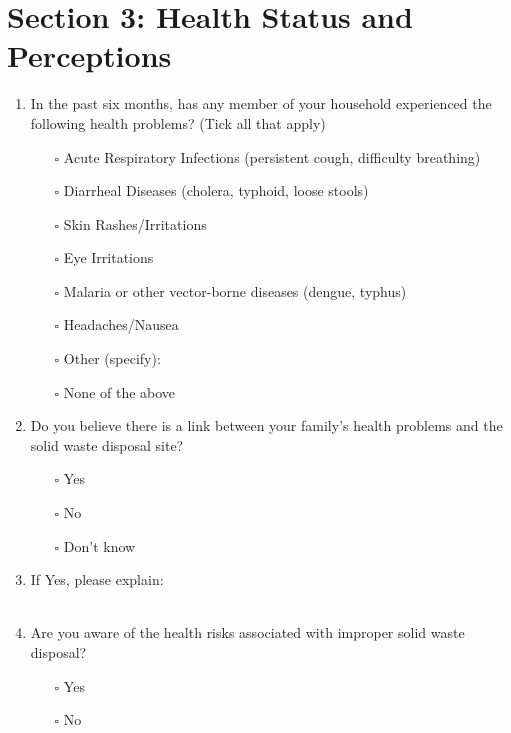 \section*{Section 3: Health Status and Perceptions}

\begin{enumerate}[label=\arabic*., start=13]
    \item In the past six months, has any member of your household experienced the following health problems? (Tick all that apply)
    \begin{itemize}
        \item[$\square$] Acute Respiratory Infections (persistent cough, difficulty breathing)
        \item[$\square$] Diarrheal Diseases (cholera, typhoid, loose stools)
        \item[$\square$] Skin Rashes/Irritations
        \item[$\square$] Eye Irritations
        \item[$\square$] Malaria or other vector-borne diseases (dengue, typhus)
        \item[$\square$] Headaches/Nausea
        \item[$\square$] Other (specify): \hrulefill
        \item[$\square$] None of the above
    \end{itemize}

    \item Do you believe there is a link between your family’s health problems and the solid waste disposal site?
    \begin{itemize}
        \item[$\square$] Yes
        \item[$\square$] No
        \item[$\square$] Don’t know
    \end{itemize}

    \item If Yes, please explain: \\
    \vspace{1em}\hrulefill \\[1em]
    \hrulefill

    \item Are you aware of the health risks associated with improper solid waste disposal?
    \begin{itemize}
        \item[$\square$] Yes \quad \item[$\square$] No
    \end{itemize}


\end{enumerate}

* **WHAT YOU SHOULD DO**:
Among the lines of the preceding data, which ones hold the word "solid"? List them.

* **WRITTEN RESPONSE**:
    \item Do you believe there is a link between your family’s health problems and the solid waste disposal site?
    \item Are you aware of the health risks associated with improper solid waste disposal?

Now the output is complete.